Adams also has a message for clinicians, saying they should be willing to prescribe these treatments much more frequently.
WHAT'S THE IMPACT?
According to Dr. Janet Woodcock, therapeutics lead for Operation Warp Speed, OWS has doled out about two million doses of monoclonal antibody treatments to date, but the country is not yet seeing full utilization. This is due to a couple of factors, she said: public awareness, but also the difficulty inherent in giving infusions to people when they're highly infectious. OWS is engaging in efforts to improve awareness and promote increased administration of the treatments, she said.
"The government has purchased them and they're available, but we have a shortage of ability to administer these to patients," said Woodcock. "This is important because we want to keep people out of the hospital."
OWS data shows that monoclonal antibody therapies decrease the prevalence of the coronavirus in peoples' bodies, shorten the length of symptoms and lower hospital admission rates, and the agency believes better awareness will translate to better administration of the antibodies.
"Hospitals are stressed, but if we don't do this they'll be even more overwhelmed," said Woodcock. "It's definitely worth it, we believe."
Dr. William Fales, medical director of the Michigan Department of Health and Human Services, said OWS gave each state a baseline supply of monoclonal antibody therapeutics and then distributed more as needed. Michigan has been allocated 21,000 courses of the treatment, but to date fewer than 2,000 patients have been treated, which in Fales' opinion supports the case for a more aggressive effort in administering the treatments.
Wes Hoyt, chief of operations at Hutchinson Regional Medical Center in Kansas, aid his state received monoclonal antibody treatments in the middle of the early fall surge and anecdotally it has helped Kansas turn the tide.
"Our goal was to take the fight to COVID rather than waiting for it to overwhelm us," said Hoyt. "Once these monoclonals became an option, our philosophy was to accept these as treatments, period. We created a process that can be used by anybody, and we fostered an ability to become a hub of infusion of monoclonals with relative ease.

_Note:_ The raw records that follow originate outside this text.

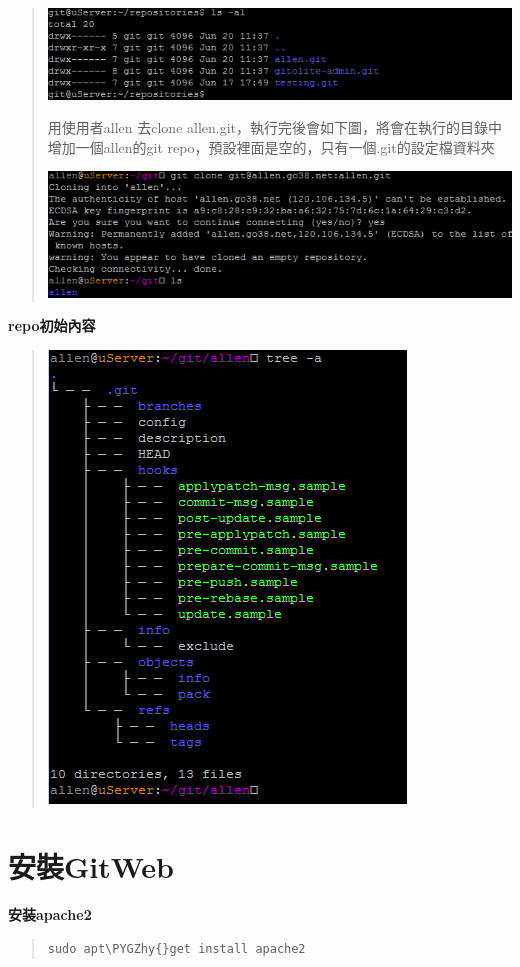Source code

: \documentclass[letterpaper,10pt,english]{sphinxmanual}
\def\PYGZhy{\char`\-}
\begin{document}
\begin{quote}
\includegraphics{gitolite3-addrepo-3.png}

用使用者allen 去clone allen.git，執行完後會如下圖，將會在執行的目錄中增加一個allen的git repo，預設裡面是空的，只有一個.git的設定檔資料夾

\includegraphics{gitolite3-addrepo-4.png}
\end{quote}

\textbf{repo初始內容}
\begin{quote}

\includegraphics{gitolite3-addrepo-5.png}
\end{quote}


\section{安裝GitWeb}
\label{_doc/git/index:gitweb}
\textbf{安装apache2}
\begin{quote}

\begin{Verbatim}[commandchars=\\\{\}]
sudo apt\PYGZhy{}get install apache2
\end{Verbatim}
\end{quote}
\end{document}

"We didn't keep anything on the shelf," he said. "If it was available on the shelf, we were going to use it until it was gone and then we'd call for more. We approached this as a community benefit, which eliminated a lot of silos."
THE LARGER TREND
Operation Warp Speed has been busy these past few months. To further its efforts, HHS and the Centers for Disease Control and Prevention announced last week they're releasing more than $22 billion in funding to help states, territories and localities provide testing and vaccinations. The money is part of the Coronavirus Response and Relief Supplemental Appropriations Act recently passed by Congress.
More than $19 billion will be allocated to jurisdictions through the existing CDC Epidemiology and Laboratory Capacity cooperative agreement to support testing, contract tracing, surveillance, containment and mitigation to monitor and suppress the spread of COVID-19. More than $3 billion will be made available in an initial award to jurisdictions through the existing CDC Immunization and Vaccines for Children cooperative agreement.